Input =>
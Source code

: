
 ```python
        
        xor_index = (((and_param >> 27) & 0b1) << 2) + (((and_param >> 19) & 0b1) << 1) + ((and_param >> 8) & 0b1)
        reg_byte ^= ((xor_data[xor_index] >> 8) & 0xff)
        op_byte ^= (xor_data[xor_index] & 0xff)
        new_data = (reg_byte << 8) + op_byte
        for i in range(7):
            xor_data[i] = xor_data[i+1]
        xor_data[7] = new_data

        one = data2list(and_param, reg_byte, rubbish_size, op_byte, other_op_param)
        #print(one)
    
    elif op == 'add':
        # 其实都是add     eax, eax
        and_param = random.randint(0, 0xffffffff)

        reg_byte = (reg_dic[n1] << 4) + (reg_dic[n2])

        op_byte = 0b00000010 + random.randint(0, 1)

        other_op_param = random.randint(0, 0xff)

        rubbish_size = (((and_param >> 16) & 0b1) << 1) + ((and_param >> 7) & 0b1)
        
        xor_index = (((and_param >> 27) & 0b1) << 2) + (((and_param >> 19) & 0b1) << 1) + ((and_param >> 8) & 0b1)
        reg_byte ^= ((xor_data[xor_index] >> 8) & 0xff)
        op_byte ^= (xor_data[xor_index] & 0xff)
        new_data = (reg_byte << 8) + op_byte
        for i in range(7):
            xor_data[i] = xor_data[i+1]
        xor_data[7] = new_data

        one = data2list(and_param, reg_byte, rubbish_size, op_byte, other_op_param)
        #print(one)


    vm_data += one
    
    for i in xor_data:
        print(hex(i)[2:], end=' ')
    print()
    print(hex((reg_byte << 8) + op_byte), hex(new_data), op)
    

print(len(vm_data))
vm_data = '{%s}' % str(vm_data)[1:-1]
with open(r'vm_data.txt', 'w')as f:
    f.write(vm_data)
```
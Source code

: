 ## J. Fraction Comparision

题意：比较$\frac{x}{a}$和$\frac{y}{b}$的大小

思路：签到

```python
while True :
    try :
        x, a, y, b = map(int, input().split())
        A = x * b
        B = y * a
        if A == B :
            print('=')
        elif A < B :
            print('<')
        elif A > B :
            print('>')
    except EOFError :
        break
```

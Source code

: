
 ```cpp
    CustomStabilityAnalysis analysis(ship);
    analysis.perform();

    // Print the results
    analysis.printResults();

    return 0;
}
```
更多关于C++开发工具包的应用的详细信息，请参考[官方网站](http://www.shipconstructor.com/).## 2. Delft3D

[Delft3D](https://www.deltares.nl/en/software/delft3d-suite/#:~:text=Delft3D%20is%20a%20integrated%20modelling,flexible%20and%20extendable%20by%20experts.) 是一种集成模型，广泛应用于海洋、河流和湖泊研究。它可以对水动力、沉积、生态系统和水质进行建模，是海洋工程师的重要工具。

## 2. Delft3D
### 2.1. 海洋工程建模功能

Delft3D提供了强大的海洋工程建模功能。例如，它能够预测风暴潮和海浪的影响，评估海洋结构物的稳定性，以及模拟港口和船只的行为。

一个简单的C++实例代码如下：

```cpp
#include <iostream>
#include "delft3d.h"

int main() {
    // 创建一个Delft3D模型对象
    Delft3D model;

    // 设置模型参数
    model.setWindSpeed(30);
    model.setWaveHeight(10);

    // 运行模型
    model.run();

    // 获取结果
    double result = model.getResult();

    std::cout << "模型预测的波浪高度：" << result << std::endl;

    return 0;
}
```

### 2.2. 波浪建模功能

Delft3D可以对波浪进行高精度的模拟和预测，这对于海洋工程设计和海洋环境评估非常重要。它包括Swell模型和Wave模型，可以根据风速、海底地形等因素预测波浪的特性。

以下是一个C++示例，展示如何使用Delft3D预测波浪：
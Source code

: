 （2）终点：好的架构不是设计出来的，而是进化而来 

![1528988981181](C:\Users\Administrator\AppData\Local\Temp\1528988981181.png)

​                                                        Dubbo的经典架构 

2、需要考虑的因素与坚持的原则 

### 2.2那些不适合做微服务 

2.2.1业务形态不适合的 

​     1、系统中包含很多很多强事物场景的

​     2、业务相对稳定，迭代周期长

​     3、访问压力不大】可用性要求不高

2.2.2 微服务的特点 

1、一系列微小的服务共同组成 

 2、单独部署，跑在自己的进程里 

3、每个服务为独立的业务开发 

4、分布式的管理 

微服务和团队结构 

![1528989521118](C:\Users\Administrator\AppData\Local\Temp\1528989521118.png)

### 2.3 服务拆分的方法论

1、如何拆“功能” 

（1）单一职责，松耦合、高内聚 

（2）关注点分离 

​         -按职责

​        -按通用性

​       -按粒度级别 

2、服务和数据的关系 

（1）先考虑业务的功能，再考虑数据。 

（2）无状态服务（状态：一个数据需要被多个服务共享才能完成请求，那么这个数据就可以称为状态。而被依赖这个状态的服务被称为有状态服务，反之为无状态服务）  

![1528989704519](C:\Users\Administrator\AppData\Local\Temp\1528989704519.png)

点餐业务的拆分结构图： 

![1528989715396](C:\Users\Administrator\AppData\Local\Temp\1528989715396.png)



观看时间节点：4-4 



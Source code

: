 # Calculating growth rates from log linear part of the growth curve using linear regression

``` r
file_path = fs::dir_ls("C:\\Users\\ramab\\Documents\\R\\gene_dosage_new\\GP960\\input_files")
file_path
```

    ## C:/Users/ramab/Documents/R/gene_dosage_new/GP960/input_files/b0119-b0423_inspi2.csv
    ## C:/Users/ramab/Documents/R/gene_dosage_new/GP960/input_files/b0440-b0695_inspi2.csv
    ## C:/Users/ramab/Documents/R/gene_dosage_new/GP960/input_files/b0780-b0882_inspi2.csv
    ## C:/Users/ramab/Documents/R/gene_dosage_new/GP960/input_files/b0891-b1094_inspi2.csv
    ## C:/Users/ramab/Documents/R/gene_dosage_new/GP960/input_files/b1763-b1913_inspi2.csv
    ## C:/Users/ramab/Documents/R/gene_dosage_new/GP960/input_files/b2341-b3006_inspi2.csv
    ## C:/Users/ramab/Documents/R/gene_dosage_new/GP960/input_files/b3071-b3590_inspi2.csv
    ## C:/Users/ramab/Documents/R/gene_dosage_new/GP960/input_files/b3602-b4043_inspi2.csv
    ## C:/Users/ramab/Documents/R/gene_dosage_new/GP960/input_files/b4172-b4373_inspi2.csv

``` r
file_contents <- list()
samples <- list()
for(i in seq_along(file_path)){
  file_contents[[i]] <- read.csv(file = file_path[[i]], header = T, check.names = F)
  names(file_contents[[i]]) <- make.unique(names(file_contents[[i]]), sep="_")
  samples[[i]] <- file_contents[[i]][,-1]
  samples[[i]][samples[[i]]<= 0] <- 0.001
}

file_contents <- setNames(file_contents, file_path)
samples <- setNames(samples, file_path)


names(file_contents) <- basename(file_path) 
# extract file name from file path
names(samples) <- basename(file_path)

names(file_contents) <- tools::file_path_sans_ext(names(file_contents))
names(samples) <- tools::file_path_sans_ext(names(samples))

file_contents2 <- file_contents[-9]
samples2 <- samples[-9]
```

Work item =>
Could you give the data above again, exact in every line?

Completed task =>
Source code

:
 ```python
        
        xor_index = (((and_param >> 27) & 0b1) << 2) + (((and_param >> 19) & 0b1) << 1) + ((and_param >> 8) & 0b1)
        reg_byte ^= ((xor_data[xor_index] >> 8) & 0xff)
        op_byte ^= (xor_data[xor_index] & 0xff)
        new_data = (reg_byte << 8) + op_byte
        for i in range(7):
            xor_data[i] = xor_data[i+1]
        xor_data[7] = new_data

        one = data2list(and_param, reg_byte, rubbish_size, op_byte, other_op_param)
        #print(one)
    
    elif op == 'add':
        # 其实都是add     eax, eax
        and_param = random.randint(0, 0xffffffff)

        reg_byte = (reg_dic[n1] << 4) + (reg_dic[n2])

        op_byte = 0b00000010 + random.randint(0, 1)

        other_op_param = random.randint(0, 0xff)

        rubbish_size = (((and_param >> 16) & 0b1) << 1) + ((and_param >> 7) & 0b1)
        
        xor_index = (((and_param >> 27) & 0b1) << 2) + (((and_param >> 19) & 0b1) << 1) + ((and_param >> 8) & 0b1)
        reg_byte ^= ((xor_data[xor_index] >> 8) & 0xff)
        op_byte ^= (xor_data[xor_index] & 0xff)
        new_data = (reg_byte << 8) + op_byte
        for i in range(7):
            xor_data[i] = xor_data[i+1]
        xor_data[7] = new_data

        one = data2list(and_param, reg_byte, rubbish_size, op_byte, other_op_param)
        #print(one)


    vm_data += one
    
    for i in xor_data:
        print(hex(i)[2:], end=' ')
    print()
    print(hex((reg_byte << 8) + op_byte), hex(new_data), op)
    

print(len(vm_data))
vm_data = '{%s}' % str(vm_data)[1:-1]
with open(r'vm_data.txt', 'w')as f:
    f.write(vm_data)
```
Source code

: ## J. Fraction Comparision

题意：比较$\frac{x}{a}$和$\frac{y}{b}$的大小

思路：签到

```python
while True :
    try :
        x, a, y, b = map(int, input().split())
        A = x * b
        B = y * a
        if A == B :
            print('=')
        elif A < B :
            print('<')
        elif A > B :
            print('>')
    except EOFError :
        break
```

Source code

:
 ```cpp
    CustomStabilityAnalysis analysis(ship);
    analysis.perform();

    // Print the results
    analysis.printResults();

    return 0;
}
```
更多关于C++开发工具包的应用的详细信息，请参考[官方网站](http://www.shipconstructor.com/).## 2. Delft3D

[Delft3D](https://www.deltares.nl/en/software/delft3d-suite/#:~:text=Delft3D%20is%20a%20integrated%20modelling,flexible%20and%20extendable%20by%20experts.) 是一种集成模型，广泛应用于海洋、河流和湖泊研究。它可以对水动力、沉积、生态系统和水质进行建模，是海洋工程师的重要工具。

## 2. Delft3D
### 2.1. 海洋工程建模功能

Delft3D提供了强大的海洋工程建模功能。例如，它能够预测风暴潮和海浪的影响，评估海洋结构物的稳定性，以及模拟港口和船只的行为。

一个简单的C++实例代码如下：

```cpp
#include <iostream>
#include "delft3d.h"

int main() {
    // 创建一个Delft3D模型对象
    Delft3D model;

    // 设置模型参数
    model.setWindSpeed(30);
    model.setWaveHeight(10);

    // 运行模型
    model.run();

    // 获取结果
    double result = model.getResult();

    std::cout << "模型预测的波浪高度：" << result << std::endl;

    return 0;
}
```

### 2.2. 波浪建模功能

Delft3D可以对波浪进行高精度的模拟和预测，这对于海洋工程设计和海洋环境评估非常重要。它包括Swell模型和Wave模型，可以根据风速、海底地形等因素预测波浪的特性。

以下是一个C++示例，展示如何使用Delft3D预测波浪：
Source code

: （2）终点：好的架构不是设计出来的，而是进化而来 

![1528988981181](C:\Users\Administrator\AppData\Local\Temp\1528988981181.png)

​                                                        Dubbo的经典架构 

2、需要考虑的因素与坚持的原则 

### 2.2那些不适合做微服务 

2.2.1业务形态不适合的 

​     1、系统中包含很多很多强事物场景的

​     2、业务相对稳定，迭代周期长

​     3、访问压力不大】可用性要求不高

2.2.2 微服务的特点 

1、一系列微小的服务共同组成 

 2、单独部署，跑在自己的进程里 

3、每个服务为独立的业务开发 

4、分布式的管理 

微服务和团队结构 

![1528989521118](C:\Users\Administrator\AppData\Local\Temp\1528989521118.png)

### 2.3 服务拆分的方法论

1、如何拆“功能” 

（1）单一职责，松耦合、高内聚 

（2）关注点分离 

​         -按职责

​        -按通用性

​       -按粒度级别 

2、服务和数据的关系 

（1）先考虑业务的功能，再考虑数据。 

（2）无状态服务（状态：一个数据需要被多个服务共享才能完成请求，那么这个数据就可以称为状态。而被依赖这个状态的服务被称为有状态服务，反之为无状态服务）  

![1528989704519](C:\Users\Administrator\AppData\Local\Temp\1528989704519.png)

点餐业务的拆分结构图： 

![1528989715396](C:\Users\Administrator\AppData\Local\Temp\1528989715396.png)



观看时间节点：4-4 



Source code

: # Calculating growth rates from log linear part of the growth curve using linear regression

``` r
file_path = fs::dir_ls("C:\\Users\\ramab\\Documents\\R\\gene_dosage_new\\GP960\\input_files")
file_path
```

    ## C:/Users/ramab/Documents/R/gene_dosage_new/GP960/input_files/b0119-b0423_inspi2.csv
    ## C:/Users/ramab/Documents/R/gene_dosage_new/GP960/input_files/b0440-b0695_inspi2.csv
    ## C:/Users/ramab/Documents/R/gene_dosage_new/GP960/input_files/b0780-b0882_inspi2.csv
    ## C:/Users/ramab/Documents/R/gene_dosage_new/GP960/input_files/b0891-b1094_inspi2.csv
    ## C:/Users/ramab/Documents/R/gene_dosage_new/GP960/input_files/b1763-b1913_inspi2.csv
    ## C:/Users/ramab/Documents/R/gene_dosage_new/GP960/input_files/b2341-b3006_inspi2.csv
    ## C:/Users/ramab/Documents/R/gene_dosage_new/GP960/input_files/b3071-b3590_inspi2.csv
    ## C:/Users/ramab/Documents/R/gene_dosage_new/GP960/input_files/b3602-b4043_inspi2.csv
    ## C:/Users/ramab/Documents/R/gene_dosage_new/GP960/input_files/b4172-b4373_inspi2.csv

``` r
file_contents <- list()
samples <- list()
for(i in seq_along(file_path)){
  file_contents[[i]] <- read.csv(file = file_path[[i]], header = T, check.names = F)
  names(file_contents[[i]]) <- make.unique(names(file_contents[[i]]), sep="_")
  samples[[i]] <- file_contents[[i]][,-1]
  samples[[i]][samples[[i]]<= 0] <- 0.001
}

file_contents <- setNames(file_contents, file_path)
samples <- setNames(samples, file_path)


names(file_contents) <- basename(file_path) 
# extract file name from file path
names(samples) <- basename(file_path)

names(file_contents) <- tools::file_path_sans_ext(names(file_contents))
names(samples) <- tools::file_path_sans_ext(names(samples))

file_contents2 <- file_contents[-9]
samples2 <- samples[-9]
```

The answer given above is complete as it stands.